Exercise instructions: Should an entry contain an image, leave the image out and repeat the entry's text exactly.

——

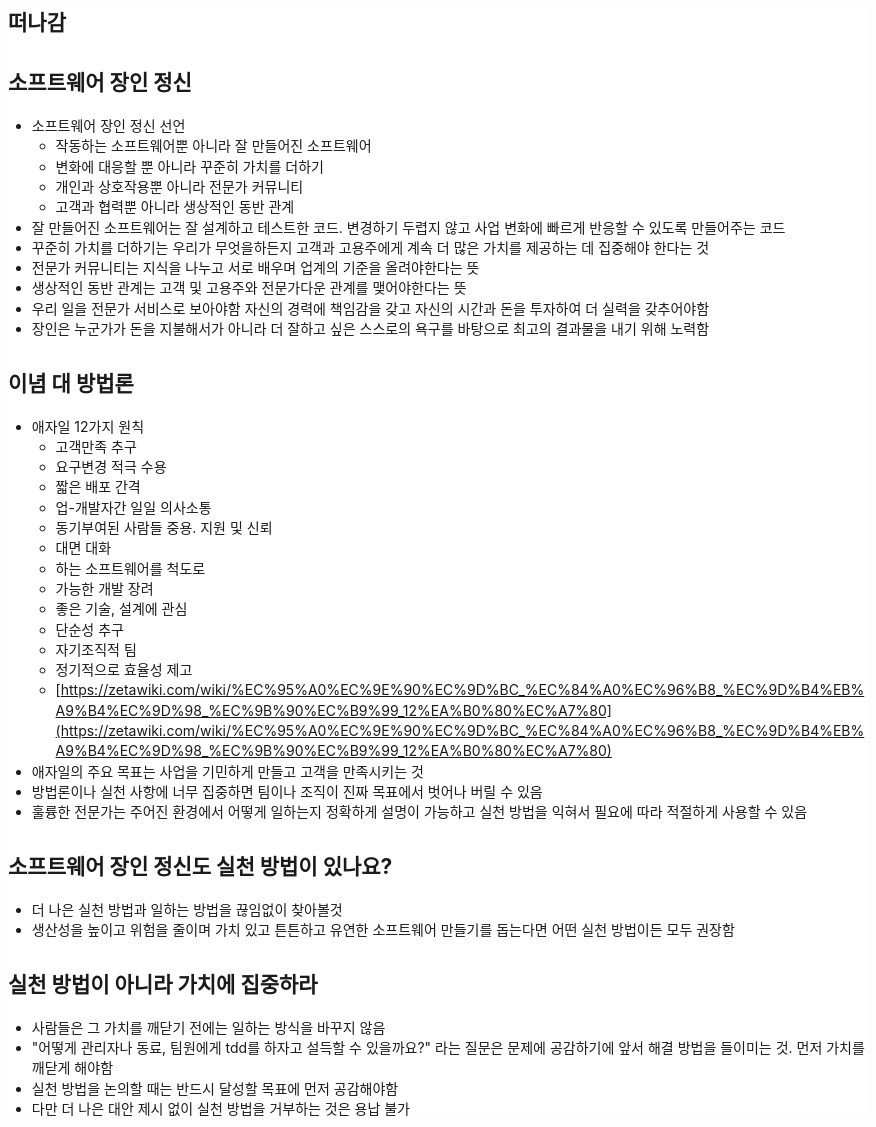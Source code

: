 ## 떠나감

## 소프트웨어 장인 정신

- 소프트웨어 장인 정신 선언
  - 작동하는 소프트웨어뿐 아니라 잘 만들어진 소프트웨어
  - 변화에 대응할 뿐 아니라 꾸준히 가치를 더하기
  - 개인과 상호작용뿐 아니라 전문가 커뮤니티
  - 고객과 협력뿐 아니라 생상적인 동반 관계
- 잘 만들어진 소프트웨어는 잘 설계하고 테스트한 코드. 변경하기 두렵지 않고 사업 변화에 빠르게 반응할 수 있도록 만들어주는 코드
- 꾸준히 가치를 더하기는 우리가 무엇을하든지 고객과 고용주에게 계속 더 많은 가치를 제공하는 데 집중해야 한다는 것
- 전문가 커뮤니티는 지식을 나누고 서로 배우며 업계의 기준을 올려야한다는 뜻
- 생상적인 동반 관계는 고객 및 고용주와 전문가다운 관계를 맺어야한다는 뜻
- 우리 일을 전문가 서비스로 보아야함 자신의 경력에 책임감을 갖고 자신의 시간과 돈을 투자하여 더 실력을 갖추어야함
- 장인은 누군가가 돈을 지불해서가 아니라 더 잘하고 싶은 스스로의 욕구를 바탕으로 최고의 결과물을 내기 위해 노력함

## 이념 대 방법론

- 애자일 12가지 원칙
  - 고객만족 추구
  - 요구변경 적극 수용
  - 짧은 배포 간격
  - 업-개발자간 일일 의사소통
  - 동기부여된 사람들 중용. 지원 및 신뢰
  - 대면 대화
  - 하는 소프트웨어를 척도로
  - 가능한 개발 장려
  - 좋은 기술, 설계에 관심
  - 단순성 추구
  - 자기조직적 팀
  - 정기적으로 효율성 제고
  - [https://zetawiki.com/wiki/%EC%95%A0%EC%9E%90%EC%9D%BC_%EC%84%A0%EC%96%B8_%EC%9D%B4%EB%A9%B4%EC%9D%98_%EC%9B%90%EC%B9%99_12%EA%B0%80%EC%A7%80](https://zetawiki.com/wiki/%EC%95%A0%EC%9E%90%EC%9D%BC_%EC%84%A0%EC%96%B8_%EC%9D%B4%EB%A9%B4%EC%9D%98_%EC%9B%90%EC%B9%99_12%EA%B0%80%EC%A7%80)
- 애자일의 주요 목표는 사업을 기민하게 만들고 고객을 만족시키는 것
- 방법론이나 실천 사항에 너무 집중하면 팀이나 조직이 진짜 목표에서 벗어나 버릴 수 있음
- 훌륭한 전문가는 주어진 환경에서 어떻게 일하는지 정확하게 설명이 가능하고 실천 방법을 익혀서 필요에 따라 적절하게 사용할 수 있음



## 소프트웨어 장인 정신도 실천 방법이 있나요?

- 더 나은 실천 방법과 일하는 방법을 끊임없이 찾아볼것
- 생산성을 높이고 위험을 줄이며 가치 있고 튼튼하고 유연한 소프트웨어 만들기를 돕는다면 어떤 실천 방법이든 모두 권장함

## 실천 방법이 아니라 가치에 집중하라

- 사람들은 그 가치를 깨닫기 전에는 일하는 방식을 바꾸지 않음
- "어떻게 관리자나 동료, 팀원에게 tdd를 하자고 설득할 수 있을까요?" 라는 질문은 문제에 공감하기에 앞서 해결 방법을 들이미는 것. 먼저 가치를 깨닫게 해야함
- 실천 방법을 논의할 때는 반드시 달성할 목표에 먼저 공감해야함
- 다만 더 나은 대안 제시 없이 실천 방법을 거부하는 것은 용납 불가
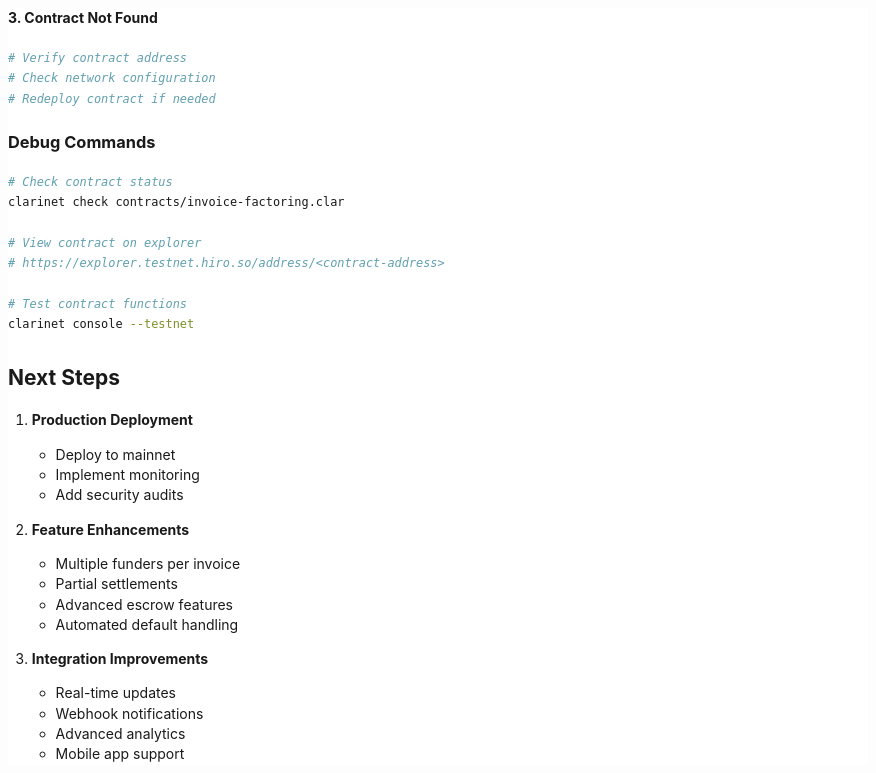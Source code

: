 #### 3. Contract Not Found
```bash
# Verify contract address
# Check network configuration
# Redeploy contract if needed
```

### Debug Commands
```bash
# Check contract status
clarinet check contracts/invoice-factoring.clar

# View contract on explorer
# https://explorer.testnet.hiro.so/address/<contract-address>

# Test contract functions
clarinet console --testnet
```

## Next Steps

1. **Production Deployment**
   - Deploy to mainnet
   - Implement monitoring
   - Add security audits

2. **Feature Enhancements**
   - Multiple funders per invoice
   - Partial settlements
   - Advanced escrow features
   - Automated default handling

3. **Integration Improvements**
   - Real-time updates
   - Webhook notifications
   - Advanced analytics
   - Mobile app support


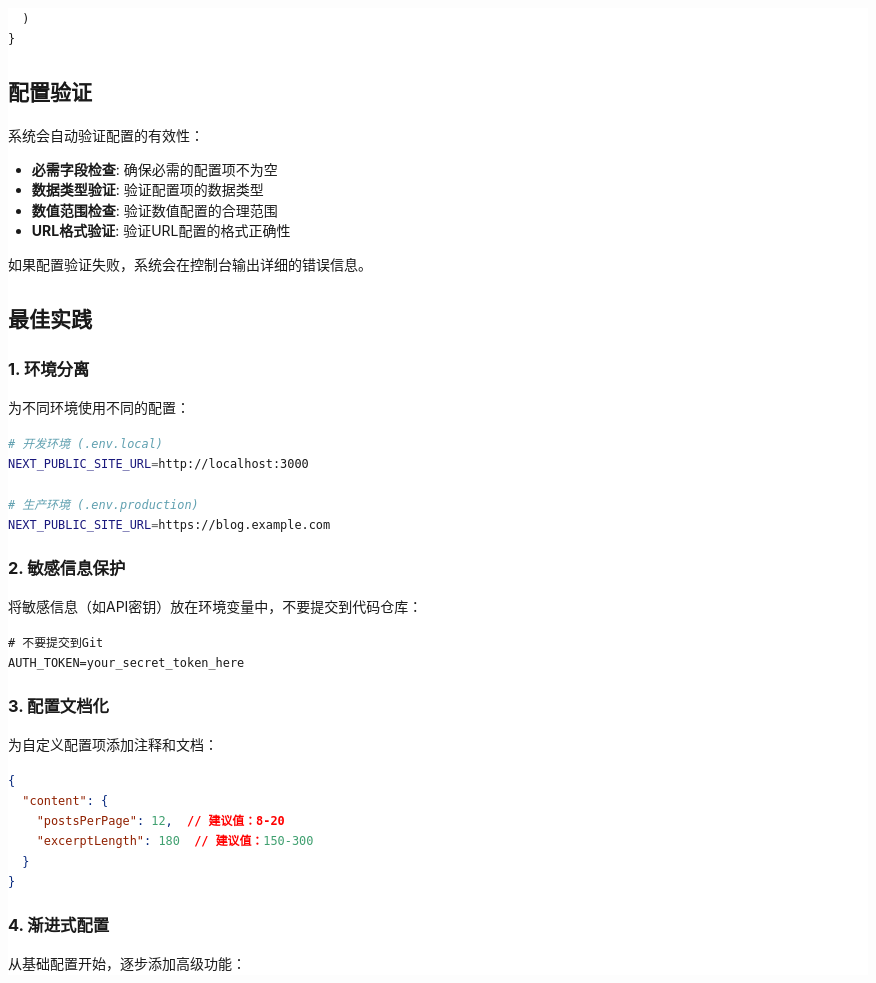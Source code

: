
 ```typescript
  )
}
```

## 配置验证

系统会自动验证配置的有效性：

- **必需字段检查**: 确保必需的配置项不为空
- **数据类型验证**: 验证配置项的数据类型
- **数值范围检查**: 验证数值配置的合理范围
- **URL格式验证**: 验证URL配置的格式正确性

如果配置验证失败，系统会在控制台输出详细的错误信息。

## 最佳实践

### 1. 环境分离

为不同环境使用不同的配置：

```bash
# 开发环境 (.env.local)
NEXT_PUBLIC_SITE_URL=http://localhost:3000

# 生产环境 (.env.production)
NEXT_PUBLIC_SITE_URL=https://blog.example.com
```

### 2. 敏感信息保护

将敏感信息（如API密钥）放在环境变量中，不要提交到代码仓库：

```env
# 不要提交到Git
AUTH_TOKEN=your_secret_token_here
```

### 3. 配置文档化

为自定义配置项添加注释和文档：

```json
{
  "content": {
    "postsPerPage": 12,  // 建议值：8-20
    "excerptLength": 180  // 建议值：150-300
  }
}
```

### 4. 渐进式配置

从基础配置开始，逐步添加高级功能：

——

The answer:
Source code

: ## 떠나감

## 소프트웨어 장인 정신

- 소프트웨어 장인 정신 선언
  - 작동하는 소프트웨어뿐 아니라 잘 만들어진 소프트웨어
  - 변화에 대응할 뿐 아니라 꾸준히 가치를 더하기
  - 개인과 상호작용뿐 아니라 전문가 커뮤니티
  - 고객과 협력뿐 아니라 생상적인 동반 관계
- 잘 만들어진 소프트웨어는 잘 설계하고 테스트한 코드. 변경하기 두렵지 않고 사업 변화에 빠르게 반응할 수 있도록 만들어주는 코드
- 꾸준히 가치를 더하기는 우리가 무엇을하든지 고객과 고용주에게 계속 더 많은 가치를 제공하는 데 집중해야 한다는 것
- 전문가 커뮤니티는 지식을 나누고 서로 배우며 업계의 기준을 올려야한다는 뜻
- 생상적인 동반 관계는 고객 및 고용주와 전문가다운 관계를 맺어야한다는 뜻
- 우리 일을 전문가 서비스로 보아야함 자신의 경력에 책임감을 갖고 자신의 시간과 돈을 투자하여 더 실력을 갖추어야함
- 장인은 누군가가 돈을 지불해서가 아니라 더 잘하고 싶은 스스로의 욕구를 바탕으로 최고의 결과물을 내기 위해 노력함

## 이념 대 방법론

- 애자일 12가지 원칙
  - 고객만족 추구
  - 요구변경 적극 수용
  - 짧은 배포 간격
  - 업-개발자간 일일 의사소통
  - 동기부여된 사람들 중용. 지원 및 신뢰
  - 대면 대화
  - 하는 소프트웨어를 척도로
  - 가능한 개발 장려
  - 좋은 기술, 설계에 관심
  - 단순성 추구
  - 자기조직적 팀
  - 정기적으로 효율성 제고
  - [https://zetawiki.com/wiki/%EC%95%A0%EC%9E%90%EC%9D%BC_%EC%84%A0%EC%96%B8_%EC%9D%B4%EB%A9%B4%EC%9D%98_%EC%9B%90%EC%B9%99_12%EA%B0%80%EC%A7%80](https://zetawiki.com/wiki/%EC%95%A0%EC%9E%90%EC%9D%BC_%EC%84%A0%EC%96%B8_%EC%9D%B4%EB%A9%B4%EC%9D%98_%EC%9B%90%EC%B9%99_12%EA%B0%80%EC%A7%80)
- 애자일의 주요 목표는 사업을 기민하게 만들고 고객을 만족시키는 것
- 방법론이나 실천 사항에 너무 집중하면 팀이나 조직이 진짜 목표에서 벗어나 버릴 수 있음
- 훌륭한 전문가는 주어진 환경에서 어떻게 일하는지 정확하게 설명이 가능하고 실천 방법을 익혀서 필요에 따라 적절하게 사용할 수 있음



## 소프트웨어 장인 정신도 실천 방법이 있나요?

- 더 나은 실천 방법과 일하는 방법을 끊임없이 찾아볼것
- 생산성을 높이고 위험을 줄이며 가치 있고 튼튼하고 유연한 소프트웨어 만들기를 돕는다면 어떤 실천 방법이든 모두 권장함

## 실천 방법이 아니라 가치에 집중하라

- 사람들은 그 가치를 깨닫기 전에는 일하는 방식을 바꾸지 않음
- "어떻게 관리자나 동료, 팀원에게 tdd를 하자고 설득할 수 있을까요?" 라는 질문은 문제에 공감하기에 앞서 해결 방법을 들이미는 것. 먼저 가치를 깨닫게 해야함
- 실천 방법을 논의할 때는 반드시 달성할 목표에 먼저 공감해야함
- 다만 더 나은 대안 제시 없이 실천 방법을 거부하는 것은 용납 불가
Source code

: #### 3. Contract Not Found
```bash
# Verify contract address
# Check network configuration
# Redeploy contract if needed
```

### Debug Commands
```bash
# Check contract status
clarinet check contracts/invoice-factoring.clar

# View contract on explorer
# https://explorer.testnet.hiro.so/address/<contract-address>

# Test contract functions
clarinet console --testnet
```

## Next Steps

1. **Production Deployment**
   - Deploy to mainnet
   - Implement monitoring
   - Add security audits

2. **Feature Enhancements**
   - Multiple funders per invoice
   - Partial settlements
   - Advanced escrow features
   - Automated default handling

3. **Integration Improvements**
   - Real-time updates
   - Webhook notifications
   - Advanced analytics
   - Mobile app support


Source code

:
 ```typescript
  )
}
```

## 配置验证

系统会自动验证配置的有效性：

- **必需字段检查**: 确保必需的配置项不为空
- **数据类型验证**: 验证配置项的数据类型
- **数值范围检查**: 验证数值配置的合理范围
- **URL格式验证**: 验证URL配置的格式正确性

如果配置验证失败，系统会在控制台输出详细的错误信息。

## 最佳实践

### 1. 环境分离

为不同环境使用不同的配置：

```bash
# 开发环境 (.env.local)
NEXT_PUBLIC_SITE_URL=http://localhost:3000

# 生产环境 (.env.production)
NEXT_PUBLIC_SITE_URL=https://blog.example.com
```

### 2. 敏感信息保护

将敏感信息（如API密钥）放在环境变量中，不要提交到代码仓库：

```env
# 不要提交到Git
AUTH_TOKEN=your_secret_token_here
```

### 3. 配置文档化

为自定义配置项添加注释和文档：

```json
{
  "content": {
    "postsPerPage": 12,  // 建议值：8-20
    "excerptLength": 180  // 建议值：150-300
  }
}
```

### 4. 渐进式配置

从基础配置开始，逐步添加高级功能：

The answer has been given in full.